§ Dataset records
________________________

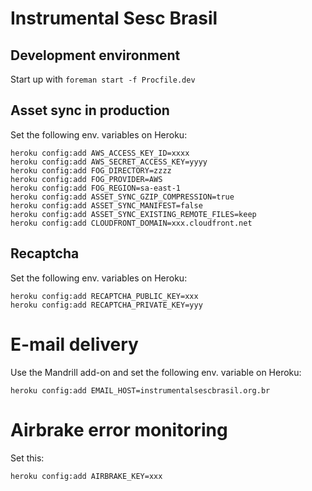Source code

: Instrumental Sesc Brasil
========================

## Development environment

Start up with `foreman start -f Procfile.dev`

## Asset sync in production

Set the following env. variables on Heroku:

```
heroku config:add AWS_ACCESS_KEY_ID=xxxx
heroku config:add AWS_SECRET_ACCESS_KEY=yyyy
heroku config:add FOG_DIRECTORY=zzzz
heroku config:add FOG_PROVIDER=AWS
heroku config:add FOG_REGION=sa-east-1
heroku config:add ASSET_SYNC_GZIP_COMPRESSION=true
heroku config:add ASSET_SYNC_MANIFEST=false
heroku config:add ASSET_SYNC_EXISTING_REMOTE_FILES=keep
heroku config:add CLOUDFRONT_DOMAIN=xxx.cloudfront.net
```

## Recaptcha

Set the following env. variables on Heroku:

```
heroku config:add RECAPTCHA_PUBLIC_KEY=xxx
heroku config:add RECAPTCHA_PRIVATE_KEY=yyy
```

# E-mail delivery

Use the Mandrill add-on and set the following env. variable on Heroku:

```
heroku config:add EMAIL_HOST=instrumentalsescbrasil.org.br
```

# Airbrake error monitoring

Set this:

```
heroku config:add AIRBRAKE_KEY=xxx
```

________________________

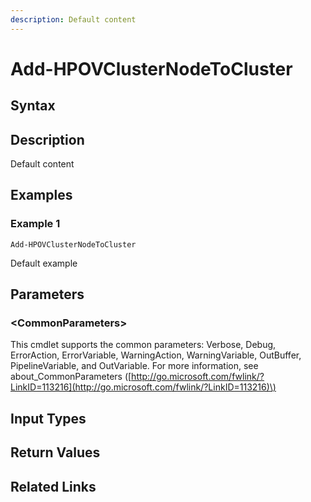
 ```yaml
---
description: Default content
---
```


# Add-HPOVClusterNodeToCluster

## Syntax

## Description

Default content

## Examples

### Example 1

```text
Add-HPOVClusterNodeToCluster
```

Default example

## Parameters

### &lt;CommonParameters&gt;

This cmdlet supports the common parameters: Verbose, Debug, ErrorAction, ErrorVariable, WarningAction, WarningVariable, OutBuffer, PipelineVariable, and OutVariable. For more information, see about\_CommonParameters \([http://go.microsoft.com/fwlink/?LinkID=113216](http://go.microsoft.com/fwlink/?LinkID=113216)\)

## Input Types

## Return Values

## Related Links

________________________

Wherever a line of the data holds "Default", copy that line.

description: Default content
Default content
Default example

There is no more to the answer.